CCP4i Database Handler: Specification

Author: Peter Briggs
Revision: 0.3 Date:31/01/2003

Aims

Provide an API to the CCP4i project history database which can be accessed by: the main CCP4i process; independent processes started by the main CCP4i process (``jobs''); external (non-CCP4i) applications.

In the first instance this must reproduce the existing functionality within CCP4i v1.3.8 for interacting with the database. It must be able to interact with the existing format of the database (currently a flat format CCP4i-parameter or "def" file). However it should also be extensible, that is, be able to accommodate a wider scope of commands and to be easily extended to use different database backends.

Requirements

Core Requirements

Reproduce existing functionality found in CCP4i 1.3.8.
Clearly separate general database functionality from CCP4i-specific functionality.
Provide an API which can be used by non-CCP4i applications to interact with the database (applications may be in languages other than Tcl).
Provide an API which can be used in a distributed computing environment.

Additional Requirements

Provide a way of expanding the scope of the project history database (allow storage and access of new data items).
Enable new/different database backends to be used for storing the project history database.
Enable updates/changes to item definitions.
Enable access to external/3rd party databases (for example LIMS).

General Issues

Security and authentication are issues which will need to be addressed if the server is accessible over a network. These issues have not yet been explored.

Component-specific Issues

Requirements for CCP4i

The main CCP4i process needs both read and write access to the database, as it needs to be able to register new jobs, set/edit associated information, and delete jobs from the database, as well as requesting information on the current state of the database. It must be able to handle ``update'' messages from the database handler when the status of the database changes.
Requirements for Running Scripts (``jobs'')

Running jobs need to be registered with the handler as part of their startup, but after this point only require limited write access (to add output files, register script termination) and no read access to the database.
Requirements for Non-CCP4i Applications

Applications may be written in any language, so the protocol for exchanging requests/information between the handler and the applications needs to be as generic as possible.
Requirements for accessing other Databases

These are not currently known.

Current Implementation

The database for a given project is stored on disk as a flat file in CCP4i parameter file format (".def"). The data in the file is read into an array in the main CCP4i process when the project is first opened by the user. Subsequent queries or actions on the database is made via the array held in memory, which is periodically written out back to the file.

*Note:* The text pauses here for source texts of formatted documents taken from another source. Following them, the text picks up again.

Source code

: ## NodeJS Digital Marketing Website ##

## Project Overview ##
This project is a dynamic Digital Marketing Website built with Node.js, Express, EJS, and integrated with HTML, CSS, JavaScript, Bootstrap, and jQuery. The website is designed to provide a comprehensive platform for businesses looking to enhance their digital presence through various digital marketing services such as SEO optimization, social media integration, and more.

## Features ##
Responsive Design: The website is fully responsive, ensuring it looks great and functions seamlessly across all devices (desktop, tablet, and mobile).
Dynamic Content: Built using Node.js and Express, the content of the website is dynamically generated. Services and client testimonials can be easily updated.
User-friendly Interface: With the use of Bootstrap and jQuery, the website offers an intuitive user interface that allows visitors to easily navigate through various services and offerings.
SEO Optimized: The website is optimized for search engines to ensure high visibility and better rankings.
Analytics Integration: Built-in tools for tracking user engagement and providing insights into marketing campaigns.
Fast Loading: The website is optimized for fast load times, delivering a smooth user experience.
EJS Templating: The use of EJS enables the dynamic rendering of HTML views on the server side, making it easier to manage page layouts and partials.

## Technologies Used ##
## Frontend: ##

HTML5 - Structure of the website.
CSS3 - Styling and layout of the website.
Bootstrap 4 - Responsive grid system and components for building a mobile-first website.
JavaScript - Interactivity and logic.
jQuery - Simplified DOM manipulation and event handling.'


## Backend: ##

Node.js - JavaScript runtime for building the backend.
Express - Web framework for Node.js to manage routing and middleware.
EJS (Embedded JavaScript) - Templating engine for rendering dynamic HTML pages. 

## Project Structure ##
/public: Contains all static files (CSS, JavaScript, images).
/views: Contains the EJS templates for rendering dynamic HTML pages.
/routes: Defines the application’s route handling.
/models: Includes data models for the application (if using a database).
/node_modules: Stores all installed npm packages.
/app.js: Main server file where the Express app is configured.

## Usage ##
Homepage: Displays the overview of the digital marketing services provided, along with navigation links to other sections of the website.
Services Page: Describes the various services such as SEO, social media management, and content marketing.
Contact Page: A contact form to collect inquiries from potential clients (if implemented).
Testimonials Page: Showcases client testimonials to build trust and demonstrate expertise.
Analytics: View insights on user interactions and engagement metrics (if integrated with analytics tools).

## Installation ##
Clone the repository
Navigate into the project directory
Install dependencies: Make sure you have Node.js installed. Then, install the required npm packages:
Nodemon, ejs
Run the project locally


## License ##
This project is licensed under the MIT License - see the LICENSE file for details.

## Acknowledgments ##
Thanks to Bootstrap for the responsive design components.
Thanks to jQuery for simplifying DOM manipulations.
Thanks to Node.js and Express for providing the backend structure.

Functions for interacting with the database information are tightly embedded in the code for the main CCP4i process. In some cases general database functions are mixed together with CCP4i-specific code, thus the full range of functionality is not easily accessible by non-CCP4i applications.

Possible Solutions

The current implementation does not meet all the requirements, for example it doesn't provide an API which can be used easily by other applications.

The current prototype solution uses a separate database handler process. Application programs interact with the database via socket requests made to the database handler process. This addresses the issues of networked operation, and removes the requirement for multiple language-specific APIs.

Other possible solutions (currently not under consideration):

It would be possible to separate the database handling API cleanly from the main CCP4i process in such a way that other applications could load the commands into an interpreter and use them to interact with the database directly. It would not be straightforward for non-Tcl applications to interact with the database - this could be addressed by implementing the API in a number of languages, however this would incur an undesirable maintanence overhead. Also it fails to address the issue of operating over a network.

Outline of the Database Handler (``DbCCP4i'')

The provisional name for the database handler process is DbCCP4i.

The current model of DbCCP4i consists of three basic sets of components:

Core handler. This manages the sockets for communicating with the connecting processes, performs basic book-keeping (e.g. tracking which processes need access to which databases, which databases are currently open, and so on), and passes requests and responses between processes and databases via the appropriate API layers.
API layer to deal with requests recieved from and responses sent to the connected processes using the appropriate protocols (e.g. XML/http).
API layers to deal with different types of database, e.g.:
1. CCP4i project database
2. SQL database
3. XML database

A DbCCP4i process can be started either by the main CCP4i process, or separately e.g. via a user command. Each CCP4 project history database should only be accessed by a single DbCCP4i at any one time (this could be controlled via lock files), though a single DbCCP4i could access more than one project database - for example, a user is browsing the project history data in one project, but also has running jobs which are registered in a second project. To conserve system resources each user should only have one DbCCP4i running at anytime.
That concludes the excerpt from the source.